Social Commerce Support Playbook
How to run AI-assisted support across comments, DMs, live commerce, marketplaces, messaging apps, human review, and back-office action automation.
Purpose
This playbook helps teams configure Aijia Customer Service for social commerce support. It is designed for merchants that handle customer questions across short video, live commerce, marketplace stores, messaging apps, and private-domain channels.
The operating goal is not to automate every interaction. The goal is to route each case into the right level of automation, context lookup, review, or human handoff.
Channel Model
Map each channel into one of four support surfaces:
- public comments: short replies, moderation, DM routing, complaint detection;
- private messages: product consultation, coupon questions, order support, after-sales;
- seller centers: order lookup, refund status, logistics state, dispute evidence;
- messaging and private domain: WhatsApp, LINE, WeChat, WeCom, communities, repeat purchase.
Each surface should have its own tone, risk rules, and review requirements.
Recommended Workflow
- Capture message, channel, language, customer context, and campaign context.
- Classify intent: pre-sale, coupon, order, logistics, refund, dispute, complaint, membership, or unknown.
- Retrieve approved knowledge from product, logistics, campaign, and after-sales policies.
- Decide whether the response can be drafted, sent, escalated, or sent to back-office context lookup.
- If back-office action automation is needed, operate only inside authorized sessions and collect evidence.
- Route refund, compensation, address, dispute, and policy-sensitive messages to review mode.

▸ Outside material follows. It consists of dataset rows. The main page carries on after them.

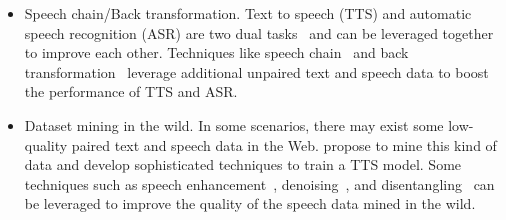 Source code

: \documentclass{article}
\begin{document}
\begin{itemize}[leftmargin=*]
    \item Speech chain/Back transformation. Text to speech (TTS) and automatic speech recognition (ASR) are two dual tasks~\cite{qin2020dual} and can be leveraged together to improve each other. Techniques like speech chain~\cite{tjandra2017listening,tjandra2018machine} and back transformation~\cite{ren2019almost,xu2020lrspeech} leverage additional unpaired text and speech data to boost the performance of TTS and ASR.
    \item Dataset mining in the wild. In some scenarios, there may exist some low-quality paired text and speech data in the Web. \citet{cooper2019text,hu2019neural} propose to mine this kind of data and develop sophisticated techniques to train a TTS model. Some techniques such as speech enhancement~\cite{valentini2018speech}, denoising~\cite{zhang2020denoising}, and disentangling~\cite{wang2018style,hsu2019disentangling} can be leveraged to improve the quality of the speech data mined in the wild.
\end{itemize}
\end{document}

- Store final answer, evidence, approval record, and case summary.
Risk Rules
Start with strict review rules:
- public complaints should be reviewed before sensitive replies;
- refund and compensation promises require approval;
- restricted product claims require approved wording;
- platform policy conflicts should be escalated;
- uncertain identity or order matching should not trigger direct execution.
Relax rules only after the team has enough examples, QA results, and supervisor confidence.
Knowledge Requirements
Prepare knowledge by channel:
- product facts and fit guidance;
- campaign and coupon rules;
- shipping timelines by region;
- return and refund policy;
- marketplace-specific constraints;
- brand tone examples;
- escalation phrases and handoff rules.
Knowledge should be versioned and reviewed. Do not let one-off campaign messages become permanent policy without an owner.
Evidence Requirements
For important cases, keep:
- original customer message;
- retrieved knowledge;
- AI draft and action plan;
- screenshots from seller center or logistics pages;
- human approval record;
- final sent message;
- case tags and resolution summary.
This evidence is what makes AI-assisted execution manageable at scale.